Your instructions >> Lines containing the word "does" are to be copied from the data below.

*** Dataset entries ***

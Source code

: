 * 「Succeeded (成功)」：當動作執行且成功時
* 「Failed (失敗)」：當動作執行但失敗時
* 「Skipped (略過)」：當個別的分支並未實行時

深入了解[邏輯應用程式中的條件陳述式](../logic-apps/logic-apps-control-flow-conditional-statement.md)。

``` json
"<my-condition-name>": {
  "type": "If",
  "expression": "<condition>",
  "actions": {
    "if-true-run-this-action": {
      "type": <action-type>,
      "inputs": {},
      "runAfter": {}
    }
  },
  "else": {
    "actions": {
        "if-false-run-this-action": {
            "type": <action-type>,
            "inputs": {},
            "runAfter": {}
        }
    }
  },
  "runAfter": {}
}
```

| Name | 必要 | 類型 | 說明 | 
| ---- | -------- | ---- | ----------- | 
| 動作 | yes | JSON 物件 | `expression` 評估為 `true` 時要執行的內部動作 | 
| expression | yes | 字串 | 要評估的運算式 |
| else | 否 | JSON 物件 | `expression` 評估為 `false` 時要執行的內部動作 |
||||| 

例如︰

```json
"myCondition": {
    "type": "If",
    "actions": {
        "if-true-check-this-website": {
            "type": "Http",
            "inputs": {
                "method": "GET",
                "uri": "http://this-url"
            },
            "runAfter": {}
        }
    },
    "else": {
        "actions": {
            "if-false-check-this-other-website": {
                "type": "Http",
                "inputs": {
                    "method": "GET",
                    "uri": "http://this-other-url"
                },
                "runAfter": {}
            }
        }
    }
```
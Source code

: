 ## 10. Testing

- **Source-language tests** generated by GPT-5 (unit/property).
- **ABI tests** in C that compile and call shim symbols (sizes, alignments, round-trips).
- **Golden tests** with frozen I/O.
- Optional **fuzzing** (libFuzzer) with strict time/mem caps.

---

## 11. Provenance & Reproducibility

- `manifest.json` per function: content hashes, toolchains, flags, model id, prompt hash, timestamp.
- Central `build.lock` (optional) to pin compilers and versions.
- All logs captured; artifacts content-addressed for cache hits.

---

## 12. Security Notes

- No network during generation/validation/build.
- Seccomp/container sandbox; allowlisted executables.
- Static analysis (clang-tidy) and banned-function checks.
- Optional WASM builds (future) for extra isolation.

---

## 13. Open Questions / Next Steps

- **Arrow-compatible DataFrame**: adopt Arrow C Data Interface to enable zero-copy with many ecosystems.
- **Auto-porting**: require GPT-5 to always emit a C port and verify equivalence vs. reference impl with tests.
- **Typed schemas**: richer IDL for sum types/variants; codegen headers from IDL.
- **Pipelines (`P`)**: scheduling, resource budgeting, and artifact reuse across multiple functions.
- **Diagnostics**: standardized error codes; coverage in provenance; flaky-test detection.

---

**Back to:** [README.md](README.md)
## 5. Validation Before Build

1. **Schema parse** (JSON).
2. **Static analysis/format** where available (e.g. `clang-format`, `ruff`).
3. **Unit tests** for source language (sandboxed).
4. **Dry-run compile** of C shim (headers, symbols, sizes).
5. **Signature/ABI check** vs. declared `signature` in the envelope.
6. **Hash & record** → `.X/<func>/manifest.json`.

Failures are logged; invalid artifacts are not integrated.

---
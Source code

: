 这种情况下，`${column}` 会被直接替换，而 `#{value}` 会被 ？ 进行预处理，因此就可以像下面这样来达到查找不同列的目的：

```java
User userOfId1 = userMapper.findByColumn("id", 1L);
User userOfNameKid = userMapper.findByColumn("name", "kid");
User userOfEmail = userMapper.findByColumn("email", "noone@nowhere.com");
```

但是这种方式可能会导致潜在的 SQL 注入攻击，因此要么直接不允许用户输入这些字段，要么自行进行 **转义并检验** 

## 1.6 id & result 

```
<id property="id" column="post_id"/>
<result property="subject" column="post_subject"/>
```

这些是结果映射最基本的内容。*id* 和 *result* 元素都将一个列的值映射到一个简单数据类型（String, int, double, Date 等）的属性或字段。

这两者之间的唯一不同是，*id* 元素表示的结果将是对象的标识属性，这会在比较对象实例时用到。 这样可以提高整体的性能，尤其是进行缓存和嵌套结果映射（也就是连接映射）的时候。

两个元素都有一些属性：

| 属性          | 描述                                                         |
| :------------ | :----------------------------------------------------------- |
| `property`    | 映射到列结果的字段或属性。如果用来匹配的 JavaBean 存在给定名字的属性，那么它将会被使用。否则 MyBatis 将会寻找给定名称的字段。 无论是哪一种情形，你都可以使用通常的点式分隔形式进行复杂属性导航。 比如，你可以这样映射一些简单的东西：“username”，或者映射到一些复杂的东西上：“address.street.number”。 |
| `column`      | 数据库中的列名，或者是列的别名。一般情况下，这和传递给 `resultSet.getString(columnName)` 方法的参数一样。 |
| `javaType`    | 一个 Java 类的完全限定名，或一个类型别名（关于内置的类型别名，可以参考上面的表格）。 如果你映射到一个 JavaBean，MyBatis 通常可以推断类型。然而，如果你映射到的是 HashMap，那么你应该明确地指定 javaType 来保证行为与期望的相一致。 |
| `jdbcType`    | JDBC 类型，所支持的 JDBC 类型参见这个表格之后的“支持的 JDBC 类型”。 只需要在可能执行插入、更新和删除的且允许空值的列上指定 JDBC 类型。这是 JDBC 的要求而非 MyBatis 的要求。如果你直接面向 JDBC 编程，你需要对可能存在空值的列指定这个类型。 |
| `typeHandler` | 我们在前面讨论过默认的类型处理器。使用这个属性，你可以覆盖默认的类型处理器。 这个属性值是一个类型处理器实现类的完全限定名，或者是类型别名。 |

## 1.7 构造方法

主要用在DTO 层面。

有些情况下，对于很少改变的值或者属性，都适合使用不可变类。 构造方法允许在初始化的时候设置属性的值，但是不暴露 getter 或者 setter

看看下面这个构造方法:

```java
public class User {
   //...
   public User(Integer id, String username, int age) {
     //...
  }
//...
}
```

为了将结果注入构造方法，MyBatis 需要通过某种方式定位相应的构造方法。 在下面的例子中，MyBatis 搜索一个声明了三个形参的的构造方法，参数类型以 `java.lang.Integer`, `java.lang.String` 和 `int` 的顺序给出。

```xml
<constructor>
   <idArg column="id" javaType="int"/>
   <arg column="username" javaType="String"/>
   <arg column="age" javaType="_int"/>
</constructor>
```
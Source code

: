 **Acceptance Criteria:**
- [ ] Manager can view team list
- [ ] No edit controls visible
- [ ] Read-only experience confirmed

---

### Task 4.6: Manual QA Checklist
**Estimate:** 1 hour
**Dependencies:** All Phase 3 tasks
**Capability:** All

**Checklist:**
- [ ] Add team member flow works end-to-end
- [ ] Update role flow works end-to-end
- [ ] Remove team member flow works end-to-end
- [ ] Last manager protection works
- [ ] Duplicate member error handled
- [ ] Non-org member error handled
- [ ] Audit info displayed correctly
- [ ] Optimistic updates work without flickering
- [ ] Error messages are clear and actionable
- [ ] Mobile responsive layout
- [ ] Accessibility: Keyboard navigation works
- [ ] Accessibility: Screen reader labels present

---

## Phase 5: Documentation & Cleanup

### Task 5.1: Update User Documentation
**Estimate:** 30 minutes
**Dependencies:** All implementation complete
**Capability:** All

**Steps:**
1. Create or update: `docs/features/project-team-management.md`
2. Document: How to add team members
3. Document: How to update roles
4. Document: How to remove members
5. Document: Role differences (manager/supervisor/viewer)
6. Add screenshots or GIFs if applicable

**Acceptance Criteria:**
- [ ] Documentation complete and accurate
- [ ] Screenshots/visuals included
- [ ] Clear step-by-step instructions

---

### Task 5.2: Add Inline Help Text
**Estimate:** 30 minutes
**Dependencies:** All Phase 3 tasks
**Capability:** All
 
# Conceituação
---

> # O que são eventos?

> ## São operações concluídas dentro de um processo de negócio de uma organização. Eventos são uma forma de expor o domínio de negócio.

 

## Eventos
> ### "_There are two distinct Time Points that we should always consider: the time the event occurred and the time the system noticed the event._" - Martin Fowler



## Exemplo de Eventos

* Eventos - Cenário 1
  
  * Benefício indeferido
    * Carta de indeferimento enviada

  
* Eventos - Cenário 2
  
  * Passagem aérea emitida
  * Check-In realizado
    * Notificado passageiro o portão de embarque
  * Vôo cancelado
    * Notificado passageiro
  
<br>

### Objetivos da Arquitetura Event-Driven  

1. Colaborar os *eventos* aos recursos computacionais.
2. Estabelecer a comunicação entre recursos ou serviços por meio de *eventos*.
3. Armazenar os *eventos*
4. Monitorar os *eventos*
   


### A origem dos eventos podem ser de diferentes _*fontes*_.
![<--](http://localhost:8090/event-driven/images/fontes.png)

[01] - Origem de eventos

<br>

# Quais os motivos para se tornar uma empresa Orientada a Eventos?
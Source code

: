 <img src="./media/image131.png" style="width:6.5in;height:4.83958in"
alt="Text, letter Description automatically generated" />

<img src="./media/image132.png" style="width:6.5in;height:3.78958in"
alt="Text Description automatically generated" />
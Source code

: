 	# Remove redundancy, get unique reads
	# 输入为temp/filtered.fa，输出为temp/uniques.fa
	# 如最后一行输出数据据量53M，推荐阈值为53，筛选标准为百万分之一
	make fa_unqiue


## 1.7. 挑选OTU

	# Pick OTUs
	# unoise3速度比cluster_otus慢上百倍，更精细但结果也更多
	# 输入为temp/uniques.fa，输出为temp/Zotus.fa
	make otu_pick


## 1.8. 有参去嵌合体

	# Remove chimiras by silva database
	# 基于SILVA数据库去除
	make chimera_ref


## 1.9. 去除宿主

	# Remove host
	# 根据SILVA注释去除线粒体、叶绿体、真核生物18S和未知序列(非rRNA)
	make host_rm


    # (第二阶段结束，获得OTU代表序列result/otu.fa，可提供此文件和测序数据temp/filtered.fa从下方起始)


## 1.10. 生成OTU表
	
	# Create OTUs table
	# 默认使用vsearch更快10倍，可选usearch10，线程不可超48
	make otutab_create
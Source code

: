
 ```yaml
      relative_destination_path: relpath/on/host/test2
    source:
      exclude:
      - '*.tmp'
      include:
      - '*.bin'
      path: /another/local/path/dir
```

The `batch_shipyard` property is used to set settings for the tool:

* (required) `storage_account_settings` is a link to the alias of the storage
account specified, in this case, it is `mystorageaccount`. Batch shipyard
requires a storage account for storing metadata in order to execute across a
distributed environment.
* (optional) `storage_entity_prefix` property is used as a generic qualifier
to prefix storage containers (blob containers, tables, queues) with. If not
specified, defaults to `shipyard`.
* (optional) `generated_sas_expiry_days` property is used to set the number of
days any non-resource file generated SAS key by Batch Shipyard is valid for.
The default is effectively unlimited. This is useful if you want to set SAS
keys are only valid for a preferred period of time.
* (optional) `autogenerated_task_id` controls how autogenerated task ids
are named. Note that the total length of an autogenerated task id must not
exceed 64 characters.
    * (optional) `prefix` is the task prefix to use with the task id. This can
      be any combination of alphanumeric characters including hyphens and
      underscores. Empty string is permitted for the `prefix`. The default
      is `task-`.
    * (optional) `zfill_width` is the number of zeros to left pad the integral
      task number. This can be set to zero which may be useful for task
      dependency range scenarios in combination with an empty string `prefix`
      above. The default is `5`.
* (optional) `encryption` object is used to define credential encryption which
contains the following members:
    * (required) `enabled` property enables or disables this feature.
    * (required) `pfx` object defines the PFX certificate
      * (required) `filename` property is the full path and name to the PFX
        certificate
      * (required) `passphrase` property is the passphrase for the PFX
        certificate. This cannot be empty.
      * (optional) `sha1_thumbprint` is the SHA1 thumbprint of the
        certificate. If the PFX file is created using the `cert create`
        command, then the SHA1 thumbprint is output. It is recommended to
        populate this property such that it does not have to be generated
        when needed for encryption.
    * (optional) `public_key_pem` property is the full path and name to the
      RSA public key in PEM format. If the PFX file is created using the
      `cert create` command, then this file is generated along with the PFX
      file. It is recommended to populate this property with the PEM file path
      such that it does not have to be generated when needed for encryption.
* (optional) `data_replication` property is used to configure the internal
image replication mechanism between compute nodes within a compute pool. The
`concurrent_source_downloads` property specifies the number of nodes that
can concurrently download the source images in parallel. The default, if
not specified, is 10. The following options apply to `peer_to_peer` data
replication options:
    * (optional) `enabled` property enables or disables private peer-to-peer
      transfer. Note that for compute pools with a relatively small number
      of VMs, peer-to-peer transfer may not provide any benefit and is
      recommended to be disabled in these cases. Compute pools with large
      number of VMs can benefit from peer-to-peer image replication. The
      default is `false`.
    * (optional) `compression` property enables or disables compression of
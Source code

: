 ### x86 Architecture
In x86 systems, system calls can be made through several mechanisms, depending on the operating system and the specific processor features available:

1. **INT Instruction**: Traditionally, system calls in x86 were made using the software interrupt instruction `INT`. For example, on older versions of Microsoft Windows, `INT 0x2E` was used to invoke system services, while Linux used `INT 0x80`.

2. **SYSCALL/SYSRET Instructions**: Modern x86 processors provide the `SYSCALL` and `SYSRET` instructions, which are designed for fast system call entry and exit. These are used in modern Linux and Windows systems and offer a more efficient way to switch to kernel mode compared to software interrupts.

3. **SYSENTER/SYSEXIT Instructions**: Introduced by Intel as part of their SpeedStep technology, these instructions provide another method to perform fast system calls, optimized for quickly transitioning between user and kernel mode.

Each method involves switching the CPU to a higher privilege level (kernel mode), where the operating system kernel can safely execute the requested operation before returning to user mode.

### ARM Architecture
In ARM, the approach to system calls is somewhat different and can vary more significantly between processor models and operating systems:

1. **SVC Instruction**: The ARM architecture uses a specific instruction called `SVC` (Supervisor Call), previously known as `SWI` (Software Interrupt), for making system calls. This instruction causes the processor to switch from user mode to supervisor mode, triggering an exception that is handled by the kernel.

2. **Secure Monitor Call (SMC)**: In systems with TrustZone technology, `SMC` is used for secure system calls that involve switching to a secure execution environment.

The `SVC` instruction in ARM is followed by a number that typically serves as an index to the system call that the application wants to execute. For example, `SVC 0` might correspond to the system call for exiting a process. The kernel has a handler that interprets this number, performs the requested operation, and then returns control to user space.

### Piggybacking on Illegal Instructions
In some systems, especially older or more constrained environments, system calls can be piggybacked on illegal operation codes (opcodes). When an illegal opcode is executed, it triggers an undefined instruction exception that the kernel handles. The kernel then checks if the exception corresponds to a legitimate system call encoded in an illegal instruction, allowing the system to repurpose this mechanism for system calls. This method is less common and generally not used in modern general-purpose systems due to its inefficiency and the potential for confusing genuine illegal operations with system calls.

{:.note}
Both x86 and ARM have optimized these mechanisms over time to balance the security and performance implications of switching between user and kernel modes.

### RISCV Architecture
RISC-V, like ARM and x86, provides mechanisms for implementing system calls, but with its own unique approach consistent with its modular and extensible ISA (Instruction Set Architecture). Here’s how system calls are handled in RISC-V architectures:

***

Solution >>
        populate this property such that it does not have to be generated
      such that it does not have to be generated when needed for encryption.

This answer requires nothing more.